▶ _What the task requires_: Write out again, exactly, the lines below starting at the one with "1. Klicken Sie auf **Anmeldeinformationen" and ending at the one with "1. Klicken Sie oben".

(Saved entries)
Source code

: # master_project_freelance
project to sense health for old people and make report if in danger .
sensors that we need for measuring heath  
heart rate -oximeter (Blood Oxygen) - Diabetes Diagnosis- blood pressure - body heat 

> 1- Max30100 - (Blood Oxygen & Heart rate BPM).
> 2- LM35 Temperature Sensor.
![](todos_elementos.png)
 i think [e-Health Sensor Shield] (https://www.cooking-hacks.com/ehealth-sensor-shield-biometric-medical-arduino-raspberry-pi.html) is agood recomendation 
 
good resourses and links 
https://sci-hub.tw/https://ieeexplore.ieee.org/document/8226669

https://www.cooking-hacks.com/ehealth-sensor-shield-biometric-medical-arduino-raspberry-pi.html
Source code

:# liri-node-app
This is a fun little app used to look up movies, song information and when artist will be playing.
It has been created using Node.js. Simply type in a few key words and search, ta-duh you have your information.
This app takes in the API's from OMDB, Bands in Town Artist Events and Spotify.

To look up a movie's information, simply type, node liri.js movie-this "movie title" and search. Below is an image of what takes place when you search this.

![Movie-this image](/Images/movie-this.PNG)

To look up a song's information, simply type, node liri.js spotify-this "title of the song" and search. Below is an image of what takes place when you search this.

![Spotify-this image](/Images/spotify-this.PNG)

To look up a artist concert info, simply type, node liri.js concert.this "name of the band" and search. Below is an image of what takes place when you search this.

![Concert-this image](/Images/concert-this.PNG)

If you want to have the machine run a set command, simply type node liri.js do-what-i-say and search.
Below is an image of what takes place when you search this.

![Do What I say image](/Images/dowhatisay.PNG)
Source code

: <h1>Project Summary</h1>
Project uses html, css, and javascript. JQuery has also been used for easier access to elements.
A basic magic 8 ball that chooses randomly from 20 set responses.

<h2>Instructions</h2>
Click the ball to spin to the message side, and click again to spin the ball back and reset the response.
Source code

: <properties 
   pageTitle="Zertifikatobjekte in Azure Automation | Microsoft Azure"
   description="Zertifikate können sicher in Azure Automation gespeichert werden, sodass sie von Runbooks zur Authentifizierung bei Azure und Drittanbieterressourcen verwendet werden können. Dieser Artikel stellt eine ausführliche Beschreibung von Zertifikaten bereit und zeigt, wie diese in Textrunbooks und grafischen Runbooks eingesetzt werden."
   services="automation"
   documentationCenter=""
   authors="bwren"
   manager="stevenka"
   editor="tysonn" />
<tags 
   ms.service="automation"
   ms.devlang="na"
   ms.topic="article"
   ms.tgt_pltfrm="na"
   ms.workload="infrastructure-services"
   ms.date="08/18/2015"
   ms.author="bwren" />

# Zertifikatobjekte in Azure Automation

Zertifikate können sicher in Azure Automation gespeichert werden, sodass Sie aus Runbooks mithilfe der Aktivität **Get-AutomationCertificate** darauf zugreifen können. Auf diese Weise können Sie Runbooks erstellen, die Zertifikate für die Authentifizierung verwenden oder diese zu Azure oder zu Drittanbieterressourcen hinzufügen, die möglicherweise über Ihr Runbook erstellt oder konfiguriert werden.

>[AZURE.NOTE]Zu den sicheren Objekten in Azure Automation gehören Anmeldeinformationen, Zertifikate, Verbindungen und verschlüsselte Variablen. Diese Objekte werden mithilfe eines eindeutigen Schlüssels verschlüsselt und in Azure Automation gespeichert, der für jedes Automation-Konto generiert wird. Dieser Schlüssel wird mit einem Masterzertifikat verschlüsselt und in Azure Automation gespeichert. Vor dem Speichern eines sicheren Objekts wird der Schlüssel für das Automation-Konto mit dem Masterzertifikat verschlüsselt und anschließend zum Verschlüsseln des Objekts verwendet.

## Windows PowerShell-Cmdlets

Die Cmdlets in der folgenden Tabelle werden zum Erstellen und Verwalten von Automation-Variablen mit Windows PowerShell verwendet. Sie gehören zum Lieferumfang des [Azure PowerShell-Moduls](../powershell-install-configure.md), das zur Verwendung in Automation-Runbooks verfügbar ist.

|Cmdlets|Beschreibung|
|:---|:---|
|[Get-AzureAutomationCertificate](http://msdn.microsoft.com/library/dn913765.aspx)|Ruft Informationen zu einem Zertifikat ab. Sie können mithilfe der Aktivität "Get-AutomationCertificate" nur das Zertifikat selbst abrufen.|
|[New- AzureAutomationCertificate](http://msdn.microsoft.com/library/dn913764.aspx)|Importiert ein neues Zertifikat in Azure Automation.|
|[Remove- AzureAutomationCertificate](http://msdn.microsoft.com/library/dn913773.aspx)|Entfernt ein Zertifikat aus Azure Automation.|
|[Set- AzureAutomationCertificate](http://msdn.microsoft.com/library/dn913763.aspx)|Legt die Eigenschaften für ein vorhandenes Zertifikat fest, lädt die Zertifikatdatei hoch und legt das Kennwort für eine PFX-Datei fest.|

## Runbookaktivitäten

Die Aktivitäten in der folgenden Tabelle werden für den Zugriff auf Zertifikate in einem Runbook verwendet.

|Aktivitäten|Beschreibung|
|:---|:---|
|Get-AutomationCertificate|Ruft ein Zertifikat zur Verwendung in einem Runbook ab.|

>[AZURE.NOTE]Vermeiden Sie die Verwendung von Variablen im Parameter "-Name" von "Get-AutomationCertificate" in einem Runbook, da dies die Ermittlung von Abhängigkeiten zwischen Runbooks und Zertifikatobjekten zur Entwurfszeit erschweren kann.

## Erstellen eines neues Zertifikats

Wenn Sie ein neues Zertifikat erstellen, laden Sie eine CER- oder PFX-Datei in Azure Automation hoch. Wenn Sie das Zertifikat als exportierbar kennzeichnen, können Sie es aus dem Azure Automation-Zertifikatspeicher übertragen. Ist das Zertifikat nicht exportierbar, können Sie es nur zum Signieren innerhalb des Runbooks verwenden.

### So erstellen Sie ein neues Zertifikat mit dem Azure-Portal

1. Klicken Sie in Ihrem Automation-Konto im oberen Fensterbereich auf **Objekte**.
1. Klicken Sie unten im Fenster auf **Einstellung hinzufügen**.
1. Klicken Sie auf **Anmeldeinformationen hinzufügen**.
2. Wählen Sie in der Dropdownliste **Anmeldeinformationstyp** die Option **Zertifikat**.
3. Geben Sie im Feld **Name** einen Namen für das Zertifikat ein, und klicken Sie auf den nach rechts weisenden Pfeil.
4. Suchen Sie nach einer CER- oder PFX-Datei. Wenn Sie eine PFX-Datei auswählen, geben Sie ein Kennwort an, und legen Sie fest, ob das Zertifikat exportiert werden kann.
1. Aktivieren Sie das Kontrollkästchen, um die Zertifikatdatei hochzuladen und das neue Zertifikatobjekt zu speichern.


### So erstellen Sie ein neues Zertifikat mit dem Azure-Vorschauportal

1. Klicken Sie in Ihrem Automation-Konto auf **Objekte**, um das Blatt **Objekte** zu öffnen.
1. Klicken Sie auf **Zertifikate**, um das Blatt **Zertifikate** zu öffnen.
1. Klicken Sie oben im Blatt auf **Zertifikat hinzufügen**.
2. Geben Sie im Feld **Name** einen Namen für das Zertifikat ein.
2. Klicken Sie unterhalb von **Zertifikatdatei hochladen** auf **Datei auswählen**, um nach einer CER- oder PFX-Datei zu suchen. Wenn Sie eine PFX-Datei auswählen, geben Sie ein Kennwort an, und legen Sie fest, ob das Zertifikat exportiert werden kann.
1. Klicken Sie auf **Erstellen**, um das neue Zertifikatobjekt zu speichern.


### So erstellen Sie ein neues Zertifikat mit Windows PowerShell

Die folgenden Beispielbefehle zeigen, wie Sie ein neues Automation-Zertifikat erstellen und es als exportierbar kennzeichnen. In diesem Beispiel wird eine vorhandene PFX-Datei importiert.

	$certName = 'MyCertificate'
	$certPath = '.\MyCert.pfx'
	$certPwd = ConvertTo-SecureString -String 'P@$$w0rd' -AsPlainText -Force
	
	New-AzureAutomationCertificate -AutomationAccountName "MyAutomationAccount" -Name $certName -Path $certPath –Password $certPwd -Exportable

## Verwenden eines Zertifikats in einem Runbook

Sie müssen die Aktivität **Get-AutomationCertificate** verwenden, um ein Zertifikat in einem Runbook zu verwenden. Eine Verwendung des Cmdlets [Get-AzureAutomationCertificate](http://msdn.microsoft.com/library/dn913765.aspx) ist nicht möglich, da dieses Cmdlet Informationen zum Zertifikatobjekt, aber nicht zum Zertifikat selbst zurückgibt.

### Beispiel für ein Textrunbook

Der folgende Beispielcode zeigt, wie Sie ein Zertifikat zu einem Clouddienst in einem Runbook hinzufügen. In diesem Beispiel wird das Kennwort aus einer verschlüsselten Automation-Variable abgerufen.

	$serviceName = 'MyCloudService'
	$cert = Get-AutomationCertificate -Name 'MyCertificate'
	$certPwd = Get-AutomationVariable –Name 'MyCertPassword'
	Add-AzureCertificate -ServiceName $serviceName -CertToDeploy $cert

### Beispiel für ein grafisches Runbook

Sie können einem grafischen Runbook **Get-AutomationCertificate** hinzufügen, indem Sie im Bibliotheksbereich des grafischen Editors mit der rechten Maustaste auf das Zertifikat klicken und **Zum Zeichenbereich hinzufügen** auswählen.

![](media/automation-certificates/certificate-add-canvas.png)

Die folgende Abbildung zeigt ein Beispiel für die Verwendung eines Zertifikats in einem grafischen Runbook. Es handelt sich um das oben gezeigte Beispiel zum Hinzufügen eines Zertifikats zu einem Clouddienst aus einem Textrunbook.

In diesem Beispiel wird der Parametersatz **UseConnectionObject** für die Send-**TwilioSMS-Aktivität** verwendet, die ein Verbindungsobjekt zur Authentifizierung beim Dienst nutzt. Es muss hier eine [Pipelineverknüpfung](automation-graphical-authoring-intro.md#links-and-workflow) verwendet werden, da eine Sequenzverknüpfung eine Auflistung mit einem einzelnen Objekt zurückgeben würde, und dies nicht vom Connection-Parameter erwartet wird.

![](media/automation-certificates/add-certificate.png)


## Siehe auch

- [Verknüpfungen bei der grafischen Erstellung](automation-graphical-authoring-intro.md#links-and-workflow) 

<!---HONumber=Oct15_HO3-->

▶ _Final answer_:
1. Klicken Sie auf **Anmeldeinformationen hinzufügen**.
2. Wählen Sie in der Dropdownliste **Anmeldeinformationstyp** die Option **Zertifikat**.
3. Geben Sie im Feld **Name** einen Namen für das Zertifikat ein, und klicken Sie auf den nach rechts weisenden Pfeil.
4. Suchen Sie nach einer CER- oder PFX-Datei. Wenn Sie eine PFX-Datei auswählen, geben Sie ein Kennwort an, und legen Sie fest, ob das Zertifikat exportiert werden kann.
1. Aktivieren Sie das Kontrollkästchen, um die Zertifikatdatei hochzuladen und das neue Zertifikatobjekt zu speichern.


### So erstellen Sie ein neues Zertifikat mit dem Azure-Vorschauportal

1. Klicken Sie in Ihrem Automation-Konto auf **Objekte**, um das Blatt **Objekte** zu öffnen.
1. Klicken Sie auf **Zertifikate**, um das Blatt **Zertifikate** zu öffnen.
1. Klicken Sie oben im Blatt auf **Zertifikat hinzufügen**.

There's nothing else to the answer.